Son
père a beau lui avoir dit, juste avant qu'il ne quitte le domicile
familial pour la première fois, il y a de cela un bon bout de temps,
fiston, la vie est une entreprise ardue qu'il te faudra affronter
avec courage et détermination, cela n'a pas empêché Ralph de
galérer et de commencer à se pinter sans modération avant de
remonter tout doucement la pente pour devenir prof, mari et père de
famille. La vie rêvée en quelque sorte. À un détail près :
Ralph est persuadé que sa femme l'a trompé, il y a deux ans, lors
d'une fête trop arrosée, avec un type qu'ils ne reverront sans
doute jamais. Il y pense de plus en plus, cela devient même
quasi-obsessionnel et il va, ce soir-là, après avoir corrigé ses
copies, la tarabuster pour qu'elle avoue enfin. Ce qu'elle fera,
cassant ainsi, en quelques minutes, le bel ordonnancement de leur vie
de couple.
Tout
Carver, ou presque, se trouve dans des situations comme celle-ci. Il
s'immisce dans une famille de la classe moyenne blanche américaine
où l'harmonie semble de mise. Il décrit l'ordinaire du couple.
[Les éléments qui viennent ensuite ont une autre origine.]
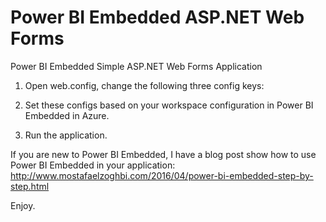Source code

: # Power BI Embedded ASP.NET Web Forms
Power BI Embedded Simple ASP.NET Web Forms Application

1) Open web.config, change the following three config keys:

   <add key="powerbi:AccessKey" value="" />
    <add key="powerbi:ApiUrl" value="https://api.powerbi.com" />
    <add key="powerbi:WorkspaceCollection" value="" />
    <add key="powerbi:WorkspaceId" value="" />

2) Set these configs based on your workspace configuration in Power BI Embedded in Azure.

3) Run the application.

If you are new to Power BI Embedded, I have a blog post show how to use Power BI Embedded in your application:
http://www.mostafaelzoghbi.com/2016/04/power-bi-embedded-step-by-step.html 

Enjoy.
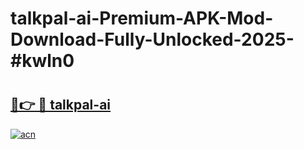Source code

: # talkpal-ai-Premium-APK-Mod-Download-Fully-Unlocked-2025-#kwln0

# <h2><a href="https://bedroomkl.my?title=talkpal-ai&ref=1AP">🔗👉 🔴 talkpal-ai</a></h2>

[![acn](https://github.com/user-attachments/assets/0f9c940e-d8b0-45ae-aac7-cd30a18b3e1c)](https://bedroomkl.my?title=talkpal-ai&ref=1AP)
Il
y a les enfants, le chien, la maison tenue, le frigo rempli, la
bouteille de whisky à portée de main, etc. Tout va à peu près
bien jusqu'au jour où l'un des deux se met à dérailler. Et c'est
justement ce jour-là, celui où la très monotone mécanique
quotidienne va s'emballer, qui intéresse Carver. Et c'est également
cela – en plus de son sens du portrait et de sa façon minutieuse,
méthodique, de raconter la déflagration en cours – qui me plaît
dans ses textes. Il parvient à mettre en scène, sans fioriture,
avec un minimum de vocabulaire, sans porter le moindre jugement, à
coups de dialogues brefs, le côté imprévisible et destructeur de
l'être humain. Il sait que celui-ci est susceptible de foutre en
l'air en un instant ce qu'il a mis des années à bâtir. Il nous
convie au spectacle. Il tient les rênes d'une main ferme. Ne lâche
pas. Gratte jusqu'à l'os. On sent qu'il connaît par cœur la
personnalité de ses personnages et leurs réactions pour les avoir
côtoyés au hasard des multiples petits boulots qu'il a effectués
pour gagner sa croûte. C'est aussi ce versant particulier, celui qui
a trait au monde du travail, à ses tensions et à ses défaillances,
qui est récurrent chez lui. Il peut parler d'à peu près tout, se
déplacer aisément de la ville à la campagne et s'arrêter près
des rivières, noter la réalité des rondes de nuit dans un
hôpital ou saisir le bruit des trayeuses électriques en action dans
une stabulation, en posant à chaque fois un regard éclairé sur ces
différents moments de vies qu'il restitue. Il dresse, mine de rien,
un sacré panorama d'une Amérique peu visible, celle où se
retrouvent, souvent isolés dans leur sphère privée, et parfois
occupés à se torturer psychologiquement, de nombreux anonymes qui
ne vont pas très bien et qui nous ressemblent beaucoup.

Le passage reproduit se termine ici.